Another great Ozu write-up, Michael. I really like your point about their mounting loss of freedom as single women, which is surely a major yet very subtle theme throughout the entire film (and one that gives it a unique inflection that's missing in Late Spring). As happy as we might feel for the daughter when we see her dressed in a traditional wedding gown under the lights and camera, she also looks somewhat captive, eh?
Posted by: Doug | July 16, 2007 at 11:57 AM
Doug, thanks for your comments. Yeah, Ayako does look a bit captive, and one thought I had (which I decided not to include in the write-up because I hadn't quite fleshed it out enough) is that it's possible that, while Ozu isn't really condemning the traditions and transitions of contemporary Japanese society, he might be commenting on these women living in a society in which their happiness is still supposedly contingent on the type of man they marry.
Ozu definitely makes the loss of freedom a recurring point -- mother and daughter eat, shop, go to the movies, travel whenever, wherever they want, on their own volition, on their own terms. In many ways, this seems to conflict with the surrounding pressures and expectations for marriage; while, at the same time, marriage brings its own benefits. One of the many things I love about Ozu is how he appreciates these complexities, while maintaining that austere, simple approach to them.
Posted by: Michael | July 16, 2007 at 02:25 PM
Is the dark shape on the wall behind the characters the shadow of a light fixture?

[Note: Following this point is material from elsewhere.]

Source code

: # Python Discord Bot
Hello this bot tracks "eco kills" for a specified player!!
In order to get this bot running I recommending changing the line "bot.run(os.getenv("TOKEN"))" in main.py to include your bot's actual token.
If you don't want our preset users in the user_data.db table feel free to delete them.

Great post, love reading about Ozu.
Posted by: Pacze Moj | July 22, 2007 at 11:44 AM
You know, I hadn't noticed that until you mentioned it, but I think it is a shadow, and if you notice the angle of the shadow behind Shin Saburi, it looks as if the light source is falling across the room from top to bottom. I also like the out-of-focus table in the foreground -- Ozu always seems to foreground an object (a table, a tree, a wall, etc.) in many of his shots.